O cientista brasileiro Pablo Damasceno é o principal autor de um
estudo publicado no exemplar desta semana da revista Science que promete
mudar o jogo no campo da nanotecnologia e da nanofabricação.
Cada vez em maiores apuros para manter o ritmo da miniaturização,
sobretudo no campo da eletrônica, a indústria deposita suas esperanças
na chamada fabricação "de baixo para cima", que torna possível alcançar
uma precisão que não pode ser obtida pelas técnicas tradicionais "de
cima para baixo".
Embora o conceito teórico proponha o uso de átomos e moléculas como
blocos básicos de construção, o uso de nanopartículas é muito mais
viável e realista, principalmente se baseado em técnicas de automontagem.
"Um dos maiores desafios em nanoengenharia química e de materiais
hoje em dia é o de como criar novas estruturas - normalmente envolvendo
arranjos complicados de nanopartículas - de uma forma completamente
espontânea, auto-organizada, simplesmente seguindo as leis da
termodinâmica," explica Damasceno.
"De fato, se quisermos continuar a criar eletrônicos com mais e mais
transistores por centímetro quadrado, logo atingiremos o limite no qual
será impossível organizar as partículas no padrão adequado devido a seu
tamanho nanoscópico e à quantidade imensa. Um método de
auto-organização, portanto, é o desejado," completou ele.
Sólidos complexos
Um método agora não apenas desejado, mas muito mais próximo da
realidade, graças ao trabalho que o brasileiro e seu colega Michael
Engel fizeram no laboratório da Dra. Sharon Glotzer, na Universidade de
Michigan, nos Estados Unidos.
Eles desenvolveram um método capaz de prever como as nanopartículas
dispersas em um fluido vão se organizar autonomamente para formar um
sólido com base em apenas dois parâmetros: o formato das partículas e a
quantidade de vizinhos presentes no fluido.
O mais promissor, contudo, é que, em vez de nanopartículas esféricas,
com as quais a quase totalidade dos grupos de pesquisas ao redor do
mundo trabalha hoje, Damasceno trabalhou com poliedros de formatos muito
complexos.
Enquanto nanopartículas esféricas costumam se aglomerar em estruturas
cristalinas simples, sem grandes aplicações práticas, formatos sólidos
bem definidos podem gerar estruturas em macroescala igualmente bem
definidas, abrindo a possibilidade de fabricação de peças e materiais
complexos.
Ordem pela entropia
E, em vez de um complexo processo de fabricação, tudo o que é
necessário fazer com as nanopartículas é deixar que as coisas aconteçam
por si sós, levadas pela entropia.
Embora normalmente associada a uma tendência à desordem, a entropia
também pode causar a ordem, fazendo os objetos se organizarem - basta
restringir o espaço disponível para que esses objetos se rearranjem.

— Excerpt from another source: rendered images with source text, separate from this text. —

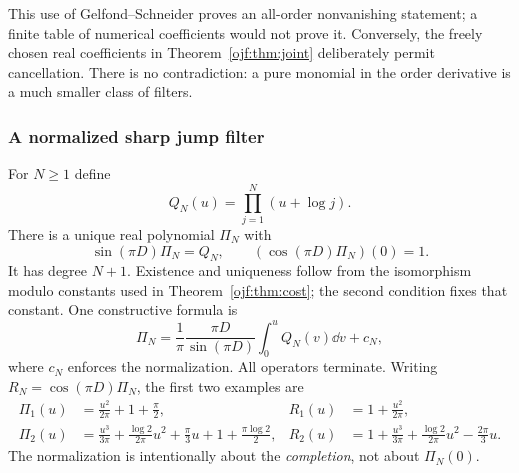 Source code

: This use of Gelfond--Schneider proves an all-order nonvanishing statement;
a finite table of numerical coefficients would not prove it. Conversely,
the freely chosen real coefficients in Theorem~\ref{ojf:thm:joint} deliberately
permit cancellation. There is no contradiction: a pure monomial in the
order derivative is a much smaller class of filters.

\subsubsection{A normalized sharp jump filter}
For $N\ge1$ define
\begin{equation}\label{ojf:eq:QN}
 Q_N(u)=\prod_{j=1}^N(u+\log j).
\end{equation}
There is a unique real polynomial $\Pi_N$ with
\begin{equation}\label{ojf:eq:PiN}
 \sin(\pi D)\Pi_N=Q_N,\qquad
      (\cos(\pi D)\Pi_N)(0)=1.
\end{equation}
It has degree $N+1$. Existence and uniqueness follow from the
isomorphism modulo constants used in Theorem~\ref{ojf:thm:cost}; the second
condition fixes that constant. One constructive formula is
\[
 \Pi_N=\frac1\pi\frac{\pi D}{\sin(\pi D)}
               \int_0^u Q_N(v)\dd v+c_N,
\]
where $c_N$ enforces the normalization. All operators terminate.
Writing $R_N=\cos(\pi D)\Pi_N$, the first two examples are
\begin{align}
 \Pi_1(u)&=\frac{u^2}{2\pi}+1+\frac\pi2,
 &R_1(u)&=1+\frac{u^2}{2\pi},\label{ojf:eq:Pi1}\\
 \Pi_2(u)&=\frac{u^3}{3\pi}+
       \frac{\log2}{2\pi}u^2+\frac\pi3u+1+\frac{\pi\log2}{2},
 &R_2(u)&=1+\frac{u^3}{3\pi}+
       \frac{\log2}{2\pi}u^2-\frac{2\pi}{3}u.
                                                        \label{ojf:eq:Pi2}
\end{align}
The normalization is intentionally about the \emph{completion}, not
about $\Pi_N(0)$.

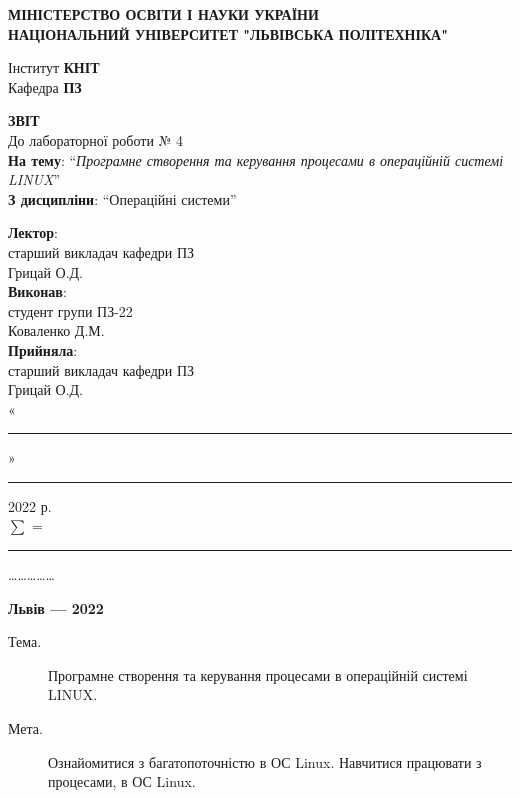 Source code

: \documentclass{article}
\newcommand\subject{Операційні системи}
\newcommand\lecturer{старший викладач кафедри ПЗ\\Грицай О.Д.}
\newcommand\teacher{старший викладач кафедри ПЗ\\Грицай О.Д.}
\newcommand\mygroup{ПЗ-22}
\newcommand\lab{4}
\newcommand\theme{Програмне створення та керування процесами в операційній системі
	LINUX}
\newcommand\purpose{Ознайомитися з багатопоточністю в ОС Linux. Навчитися працювати з
	процесами, в ОС Linux}
\begin{document}
\begin{normalsize}
	\begin{titlepage}
		\thispagestyle{empty}
		\begin{center}
			\textbf{МІНІСТЕРСТВО ОСВІТИ І НАУКИ УКРАЇНИ\\
				НАЦІОНАЛЬНИЙ УНІВЕРСИТЕТ "ЛЬВІВСЬКА ПОЛІТЕХНІКА"}
		\end{center}
		\begin{flushright}
			Інститут \textbf{КНІТ}\\
			Кафедра \textbf{ПЗ}
		\end{flushright}
		\vspace{200pt}
		\begin{center}
			\textbf{ЗВІТ}\\
			\vspace{10pt}
			До лабораторної роботи № \lab\\
			\textbf{На тему}: “\textit{\theme}”\\
			\textbf{З дисципліни}: “\subject”
		\end{center}
		\vspace{112pt}
		\begin{flushright}
			
			\textbf{Лектор}:\\
			\lecturer\\
			\vspace{28pt}
			\textbf{Виконав}:\\
			
			студент групи \mygroup\\
			Коваленко Д.М.\\
			\vspace{28pt}
			\textbf{Прийняла}:\\
			
			\teacher\\
			
			\vspace{28pt}
			«\rule{1cm}{0.15mm}» \rule{1.5cm}{0.15mm} 2022 р.\\
			$\sum$ = \rule{1cm}{0.15mm}……………\\
			
		\end{flushright}
		\vspace{\fill}
		\begin{center}
			\textbf{Львів — 2022}
		\end{center}
	\end{titlepage}
		
	\begin{description}
		\item[Тема.] \theme.
		\item[Мета.] \purpose.
	\end{description}


\end{normalsize}
\end{document}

Quando postas em um espaço pequeno o suficiente, em vez de se
espalharem aleatoriamente, as partículas começam a formar estruturas
ordenadas, de forma similar à que acontece quando os átomos se organizam
para formar cristais.
Em 2010, outra pesquisa do mesmo grupo mostrou a possibilidade de que tetraedros se organizassem para formar quasicristais, as incríveis estruturas que valeram o Prêmio Nobel de Química de 2011 ao persistente Dr. Dan Shechtman.
Mas Damasceno não se contentou com tetraedros e fez os cálculos para
verificar as possibilidades de auto-organização de 145 formatos
diferentes de nanopartículas - ele estudou poliedros platônicos, de
Archimedes, de Johnson, de Catalan, entre outros.
Isso foi suficiente para mostrar que existem correlações claras entre a forma das nanopartículas e as estruturas que elas geram.
"Não só isto, mas as correlações foram tão claras que nos
proporcionaram a possibilidade de predizer, para qualquer poliedro
convexo, qual o tipo de estrutura no qual ele irá se auto-organizar,"
explicou Damasceno.
Cristais ou vidros
Quase 70% dos formatos estudados resultaram em estruturas do tipo
cristalino criadas apenas pela atuação da entropia - eles obtiveram até
uma complicadíssima estrutura cristalográfica conhecida como
gamma-Brass, formada por unidades repetitivas de 52 partículas cada uma.
"Esta é uma estrutura cristalina extraordinariamente complexa mesmo
para átomos, o que dirá para partículas isoladas, que não podem se ligar
quimicamente," comentou a professora Glotzer.
Além de cristais normais, as partículas podem formar cristais
líquidos, como os usados em telas de TV e monitores de computador, e
cristais plásticos, nos quais as partículas podem girar sobre si mesmas
sem sair do lugar. Sem contar as estruturas totalmente desordenadas,
semelhantes aos vidros.
"Com isso, qualquer pesquisador interessado em criar um determinado
tipo de estrutura usando nanopartículas poderá consultar nossa tabela e
então tentar sintetizar a nanopartícula que irá dar origem a tal
estrutura," resume Damasceno.
E também poderão fazer o inverso: partindo das propriedades desejadas
do material que desejam construir, poderão calcular o formato da
partícula necessária para a tarefa.
O piauiense Pablo Damasceno fez sua graduação na Universidade Federal
de São Carlos (SP) e está há três anos no grupo da professora Sharon
Glotzer, na Universidade de Michigan, em Ann Arbor.